Capítulo VI. Coconuco
Por Juan Carlos Lòpez Castrillon
Doña Dionisia acompaña a su marido, Don Diego José, a conocer “la encomienda de Coconuco”, heredada por su familia desde los tiempos de su antecesor Iñigo de Velasco, 100 años antes, a finales de 1500.
Viajan a caballo hasta el límite de la cordillera y llegan “allá donde se juntan el cielo con la tierra, Paletará”.
Mientras él hace cuentas y censa ganado con los encargados de la producción, ella pasea en su corcel y se maravilla con los frailejones del páramo. Es verano y los días son azules y soleados. Puede ver cascadas de agua pura y la majestuosa cadena de volcanes de los Puracé; hacia el otro costado, el volcán Sotará.
Van regresando lentamente y llegando al caserío de kokonuco aprovechan para tomar baños en las aguas termales que brotan entre los riscos y contemplar la fantástica variedad de fauna que los circunda, donde habitan desde osos hasta cóndores, pasando por venados rojos, zorros, dantas, pumas, conejos y una enorme variedad de aves.
Prueban la delicia de una trucha asada, recién pescada por los nativos en las aguas frías de los ríos y el “sango” de maíz con papa, y se sorprenden al ver por todas partes la gran cantidad de nacederos de quebradas.
En ese regreso hacia Popayán, se quedan un par de días en ese valle de los Kokonukos, en la casa de paja del mayordomo de la hacienda, centro de actividades de esa encomienda. Allí Doña Dionisia le pregunta a un indígena por qué se llama así la región.
—Es en honor al “monstruo de cabeza blanca” —le explican, traduciéndole koko-nuco, y amplían el porqué de la respuesta—. El volcán Puracé permanece con nieve todo el tiempo, Doña Dionisia; por eso ellos lo asimilan a un monstruo al cual temen por sus continuos temblores y erupciones de gases.
—¿Y qué significa Puracé? —vuelve a preguntar.
—“Montaña de fuego”, en lengua quechua, mi señora —le responden.
Antes de subir al caballo para emprender la última jornada, se queda parada mirando la variedad de verdes en las montañas que acaricia el sol de la mañana. De pronto, se paraliza extasiada viendo a un colibrí enfrente de sus ojos y oye a sus pies el rumor caudaloso de la unión de dos ríos sagrados: el Grande y el San Andrés.

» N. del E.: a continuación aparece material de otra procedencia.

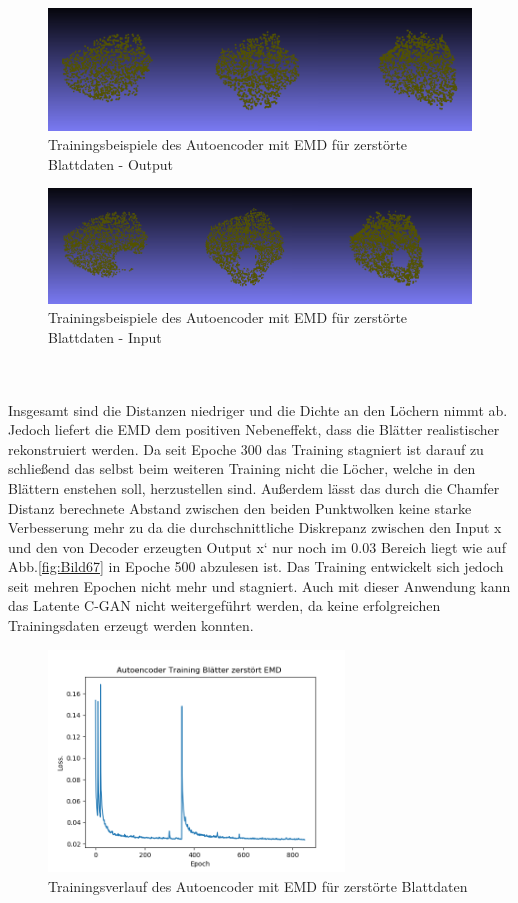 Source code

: \documentclass{llncs}
\begin{document}
\begin{figure}[htbp] 
	\centering
	\includegraphics[width=1.0\textwidth]{repairded_emd.png}
	\caption{Trainingsbeispiele des Autoencoder mit EMD für zerstörte Blattdaten - Output}
	\label{fig:Bild72}
\end{figure}
\begin{figure}[htbp] 
	\centering
	\includegraphics[width=1.0\textwidth]{input_emd.png}
	\caption{Trainingsbeispiele des Autoencoder mit EMD für zerstörte Blattdaten - Input}
	\label{fig:Bild69}
\end{figure}
\\\\
Insgesamt sind die Distanzen niedriger und die Dichte an den Löchern nimmt ab. Jedoch liefert die EMD dem positiven Nebeneffekt, dass die Blätter realistischer rekonstruiert werden. Da seit Epoche 300 das Training stagniert ist darauf zu schließend das selbst beim weiteren Training nicht die Löcher, welche in den Blättern enstehen soll, herzustellen sind. Außerdem lässt das durch die Chamfer Distanz berechnete Abstand zwischen den beiden Punktwolken keine starke Verbesserung mehr zu da die durchschnittliche Diskrepanz zwischen den Input x und den von Decoder erzeugten Output x` nur noch im 0.03 Bereich liegt wie auf Abb.\ref{fig:Bild67} in Epoche 500 abzulesen ist. Das Training entwickelt sich jedoch seit mehren Epochen nicht mehr und stagniert. Auch mit dieser Anwendung kann das Latente C-GAN nicht weitergeführt werden, da keine erfolgreichen Trainingsdaten erzeugt werden konnten.
\begin{figure}[htbp] 
	\centering
	\includegraphics[width=0.7\textwidth]{autoencoder_training_bleatter_zer_result_emd.png}
	\caption{Trainingsverlauf des Autoencoder mit EMD für zerstörte Blattdaten }
	\label{fig:Bild71}
\end{figure}
\end{document}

Ella siente que le dicen algo, como que la invitan. Voltea y le dice a su marido:
—Aquí hay magia, magia pura, Diego. En este valle quiero mi casa de verano.

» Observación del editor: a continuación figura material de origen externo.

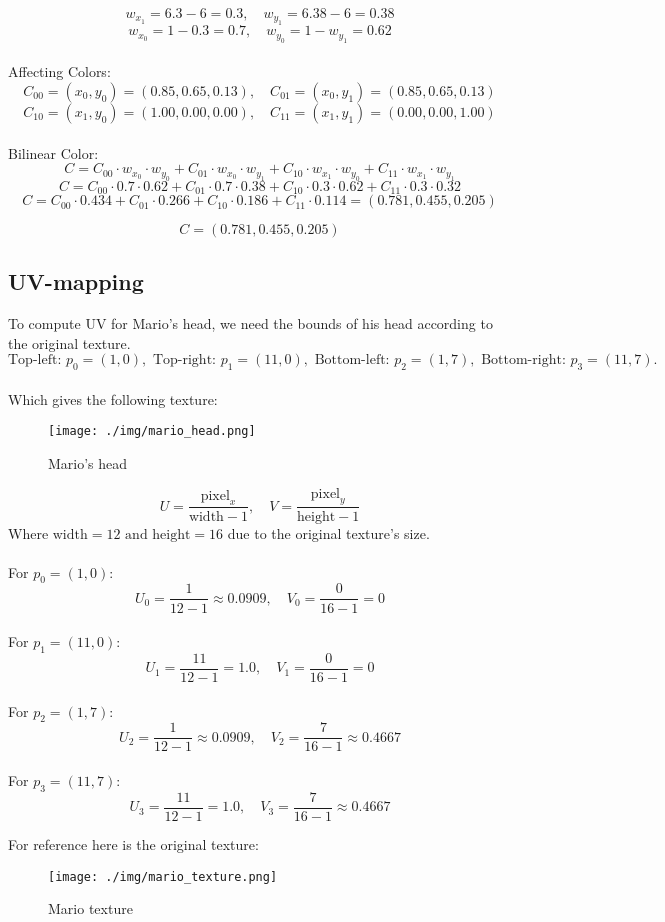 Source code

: \documentclass{article}
\begin{document}
$$
w_{x_1} = 6.3 - 6 = 0.3, \quad w_{y_1} = 6.38 - 6 = 0.38
$$
$$
w_{x_0} = 1 - 0.3 = 0.7, \quad w_{y_0} = 1 - w_{y_1} = 0.62
$$
\\
Affecting Colors:
$$
C_{00} = (x_0, y_0) = (0.85, 0.65, 0.13), \quad C_{01} = (x_0, y_1) = (0.85, 0.65, 0.13)
$$
$$
C_{10} = (x_1, y_0) = (1.00, 0.00, 0.00), \quad C_{11} = (x_1, y_1) = (0.00, 0.00, 1.00)
$$
\\
Bilinear Color:
$$
C = C_{00} \cdot w_{x_0} \cdot w_{y_0} + C_{01} \cdot w_{x_0} \cdot w_{y_1} + C_{10} \cdot w_{x_1} \cdot w_{y_0} + C_{11} \cdot w_{x_1} \cdot w_{y_1}
$$
$$
C = C_{00} \cdot 0.7 \cdot 0.62 + C_{01} \cdot 0.7 \cdot 0.38 + C_{10} \cdot 0.3 \cdot 0.62 + C_{11} \cdot 0.3 \cdot 0.32
$$
$$
C = C_{00} \cdot 0.434 + C_{01} \cdot 0.266 + C_{10} \cdot 0.186 + C_{11} \cdot 0.114 = (0.781, 0.455, 0.205)
$$

$$
C = (0.781, 0.455, 0.205)
$$


\newpage
\subsection{UV-mapping}

To compute UV for Mario's head, we need the bounds of his head according to the original texture. 
\\
$$
\text{Top-left: } p_0 = (1, 0), \text{ Top-right: } p_1 =(11, 0), \text{ Bottom-left: } p_2 = (1, 7),\text{ Bottom-right: } p_3 = (11, 7).
$$
\\
Which gives the following texture:

\begin{figure}[H]
    \centering
    \texttt{[image: ./img/mario\_head.png]}
    \caption{Mario's head}
    \label{fig:mario-head}
\end{figure}

$$
U = \frac{\text{pixel}_x}{\text{width} -1}, \quad V = \frac{\text{pixel}_y}{\text{height} - 1}
$$
Where $\text{width} = 12 \text{ and height} = 16$ due to the original texture's size.
\\
\\
For $p_0 = (1, 0)$:
$$
U_0 = \frac{1}{\text{12} -1} \approx 0.0909, \quad V_0 = \frac{0}{16 - 1} = 0
$$
\\
For $p_1 = (11, 0)$:
$$
U_1 = \frac{11}{\text{12} -1} = 1.0, \quad V_1 = \frac{0}{16 - 1} = 0
$$
\\
For $p_2 = (1, 7)$:
$$
U_2 = \frac{1}{\text{12} -1} \approx 0.0909, \quad V_2 = \frac{7}{16 - 1} \approx 0.4667
$$
\\
For $p_3 = (11, 7)$:
$$
U_3 = \frac{11}{\text{12} -1} = 1.0, \quad V_3 = \frac{7}{16 - 1} \approx 0.4667
$$

\newpage
For reference here is the original texture:

\begin{figure}[H]
    \centering
    \texttt{[image: ./img/mario\_texture.png]}
    \caption{Mario texture}
    \label{fig:mario}
\end{figure}
\end{document}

Días después, y con un inusitado entusiasmo, ha reunido a maestros de obra y arquitectos para hablar del diseño de lo que será su casa en ese paradisíaco lugar.

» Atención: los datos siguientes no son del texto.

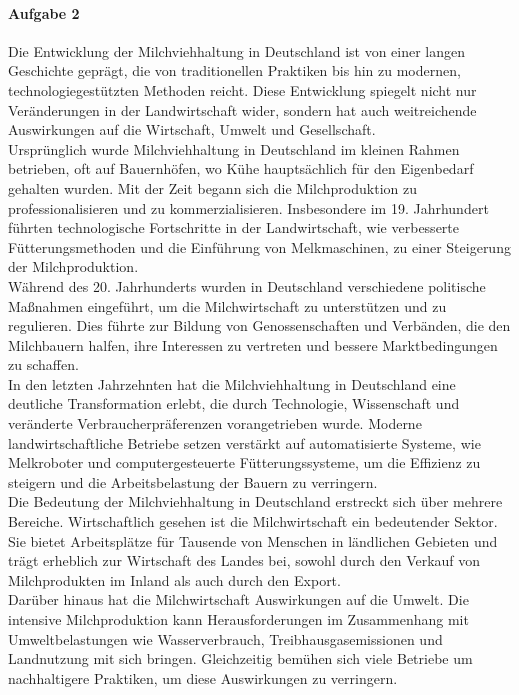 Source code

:\documentclass[11pt,a4paper]{report}
\begin{document}
	\paragraph{Aufgabe 2}
	Die Entwicklung der Milchviehhaltung in Deutschland ist von einer langen Geschichte geprägt, die von traditionellen Praktiken bis hin zu modernen, technologiegestützten Methoden reicht.
	Diese Entwicklung spiegelt nicht nur Veränderungen in der Landwirtschaft wider, sondern hat auch weitreichende Auswirkungen auf die Wirtschaft, Umwelt und Gesellschaft. \\
Ursprünglich wurde Milchviehhaltung in Deutschland im kleinen Rahmen betrieben, oft auf Bauernhöfen, wo Kühe hauptsächlich für den Eigenbedarf gehalten wurden.
	Mit der Zeit begann sich die Milchproduktion zu professionalisieren und zu kommerzialisieren.
	Insbesondere im 19. Jahrhundert führten technologische Fortschritte in der Landwirtschaft, wie verbesserte Fütterungsmethoden und die Einführung von Melkmaschinen, zu einer Steigerung der Milchproduktion. \\
	Während des 20. Jahrhunderts wurden in Deutschland verschiedene politische Maßnahmen eingeführt, um die Milchwirtschaft zu unterstützen und zu regulieren.
	Dies führte zur Bildung von Genossenschaften und Verbänden, die den Milchbauern halfen, ihre Interessen zu vertreten und bessere Marktbedingungen zu schaffen. \\
	In den letzten Jahrzehnten hat die Milchviehhaltung in Deutschland eine deutliche Transformation erlebt, die durch Technologie, Wissenschaft und veränderte Verbraucherpräferenzen vorangetrieben wurde.
	Moderne landwirtschaftliche Betriebe setzen verstärkt auf automatisierte Systeme, wie Melkroboter und computergesteuerte Fütterungssysteme, um die Effizienz zu steigern und die Arbeitsbelastung der Bauern zu verringern. \\
	Die Bedeutung der Milchviehhaltung in Deutschland erstreckt sich über mehrere Bereiche.
	Wirtschaftlich gesehen ist die Milchwirtschaft ein bedeutender Sektor.
	Sie bietet Arbeitsplätze für Tausende von Menschen in ländlichen Gebieten und trägt erheblich zur Wirtschaft des Landes bei, sowohl durch den Verkauf von Milchprodukten im Inland als auch durch den Export. \\
	Darüber hinaus hat die Milchwirtschaft Auswirkungen auf die Umwelt. 
	Die intensive Milchproduktion kann Herausforderungen im Zusammenhang mit Umweltbelastungen wie Wasserverbrauch, Treibhausgasemissionen und Landnutzung mit sich bringen.
	Gleichzeitig bemühen sich viele Betriebe um nachhaltigere Praktiken, um diese Auswirkungen zu verringern.
\end{document}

Les pide combinar la teja con la paja, los machotes de las murallas de Cartagena con el adobe, la piedra volcánica y las maderas eternas que vienen de las selvas del sur. Quiere chimeneas, salones, cocina con horno de leña, un mirador y un corredor largo estilo cuadra española. Una mezcla de lo rural de Castilla con el viento y los tonos de Los Andes. Ah, !Y una capilla ! No podía faltar. Con prisa, pero sin angustia, supervisa para que la construcción avance y, a mediados de 1702, la casa está terminada.
Dicen que las obras se parecen a sus dueños, y la casa es así: es como Dionisia, sobria pero cálida, y maneja una imponencia equilibrada con el entorno. La inaugura para la Navidad de ese año en compañía de su familia, la cual se sorprende de la obra ejecutada.
La “casa de la hacienda”, como se conoce en la región, lleva ya tres siglos de existencia y, como todas las obras que emprendió Doña Dionisia, La Marquesa, tiene su sello imperecedero. Sería la primera de las construcciones que harán parte de su legado. La leyenda estaba comenzando.
Posdata Local:
Ante la ola de inseguridad que se vive en la ciudad, el alcalde encargado dice: “La ciudadanía no está sola”. El titular está de viaje en Tanzania o Tasmania, algo así. La verdad, a veces es mejor estar solo que mal acompañado.